Two eminent Lancaster academics - an international expert on stress and the workplace and the Head of the Medical School – have received awards in the Queen’s Birthday Honours.
Cary Cooper, Distinguished Professor of Organisational Psychology, has been knighted for his services to social science.
“This honour really means a lot to me – particularly as an American who has now made his home in Britain,” said Professor Cooper.
“ It’s a real thrill and pretty humbling for someone like me who has come from a working-class background – with immigrant parents from the Ukraine and Romania – and being the first in my family to go to university.
“I’ve lived in the UK for 50 years, having moved to the UK as a student in 1964. So now I feel as if I have finally been accepted!”
Professor Cooper has been chair of the UK’s Academy of Social Sciences, an umbrella body of 46 learned societies in the social sciences representing 88,000 social scientists, since 2009. In 2001 he was awarded a CBE for his contribution to occupational safety and health. He was also lead scientist on the Government Office for Science Foresight project, Mental Capital and Wellbeing, in 2008. He was awarded an Honorary Fellowship of the Royal College of Physicians, was the founding President of the British Academy of Management and is currently President of Relate.
He is the author or editor of over 160 books and written over 400 scholarly articles for academic journals . He is also a frequent contributor to national newspapers, TV and radio.
He is currently working with MPs, Lords and board-level business leaders as part of the All-Parliamentary Commission on the Future of Management. The Commission, which is co-chaired by Peter Ayliffe, President of the Chartered Management Institute, and Barry Sheerman, MP, will report its findings in July.
Professor Anne Garden, the Head of Lancaster Medical School in the Faculty of Health and Medicine, has been awarded the MBE for services to medical education.
She said she was delighted with the honour.
“It was totally out of blue and I couldn’t believe it when I got the news.

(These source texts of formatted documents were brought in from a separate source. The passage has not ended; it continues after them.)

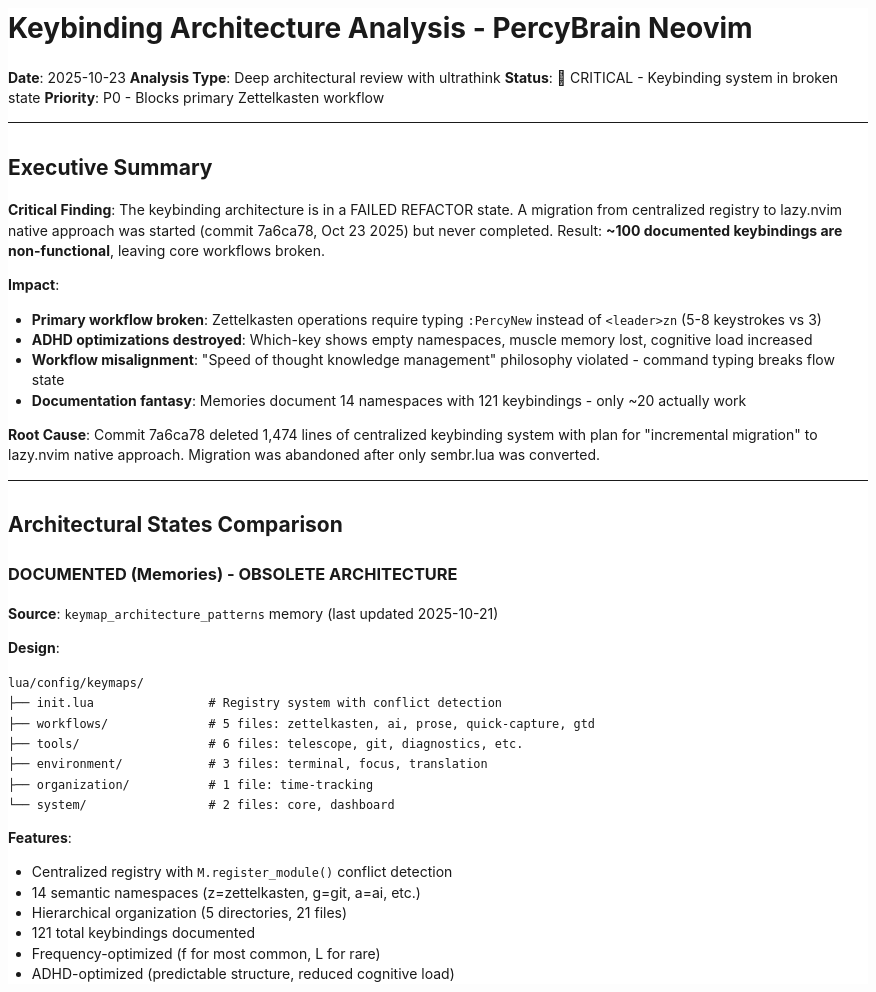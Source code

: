 # Keybinding Architecture Analysis - PercyBrain Neovim

**Date**: 2025-10-23 **Analysis Type**: Deep architectural review with ultrathink **Status**: 🔴 CRITICAL - Keybinding system in broken state **Priority**: P0 - Blocks primary Zettelkasten workflow

______________________________________________________________________

## Executive Summary

**Critical Finding**: The keybinding architecture is in a FAILED REFACTOR state. A migration from centralized registry to lazy.nvim native approach was started (commit 7a6ca78, Oct 23 2025) but never completed. Result: **~100 documented keybindings are non-functional**, leaving core workflows broken.

**Impact**:

- **Primary workflow broken**: Zettelkasten operations require typing `:PercyNew` instead of `<leader>zn` (5-8 keystrokes vs 3)
- **ADHD optimizations destroyed**: Which-key shows empty namespaces, muscle memory lost, cognitive load increased
- **Workflow misalignment**: "Speed of thought knowledge management" philosophy violated - command typing breaks flow state
- **Documentation fantasy**: Memories document 14 namespaces with 121 keybindings - only ~20 actually work

**Root Cause**: Commit 7a6ca78 deleted 1,474 lines of centralized keybinding system with plan for "incremental migration" to lazy.nvim native approach. Migration was abandoned after only sembr.lua was converted.

______________________________________________________________________

## Architectural States Comparison

### DOCUMENTED (Memories) - OBSOLETE ARCHITECTURE

**Source**: `keymap_architecture_patterns` memory (last updated 2025-10-21)

**Design**:

```
lua/config/keymaps/
├── init.lua                # Registry system with conflict detection
├── workflows/              # 5 files: zettelkasten, ai, prose, quick-capture, gtd
├── tools/                  # 6 files: telescope, git, diagnostics, etc.
├── environment/            # 3 files: terminal, focus, translation
├── organization/           # 1 file: time-tracking
└── system/                 # 2 files: core, dashboard
```

**Features**:

- Centralized registry with `M.register_module()` conflict detection
- 14 semantic namespaces (z=zettelkasten, g=git, a=ai, etc.)
- Hierarchical organization (5 directories, 21 files)
- 121 total keybindings documented
- Frequency-optimized (<leader>f for most common, <leader>L for rare)
- ADHD-optimized (predictable structure, reduced cognitive load)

This happens to other people, not to me!”
Professor Garden arrived at Lancaster University as Director of the Centre for Medical Education in April 2006, having previously been Head of the School of Medical Education at the University of Liverpool.
Having graduated from the University of Aberdeen in 1973 and house jobs in Aberdeen and Stornoway, she settled on a career in Obstetrics and Gynaecology, becoming a Member of the Royal College of Obstetrics and Gynaecology (RCOG) in 1979 and Fellow of the RCOG in 1992.
She worked in Cape Town, South Africa and Toronto, Canada, before taking up a post as Senior Lecturer in Obstetrics and Gynaecology in Liverpool in 1987.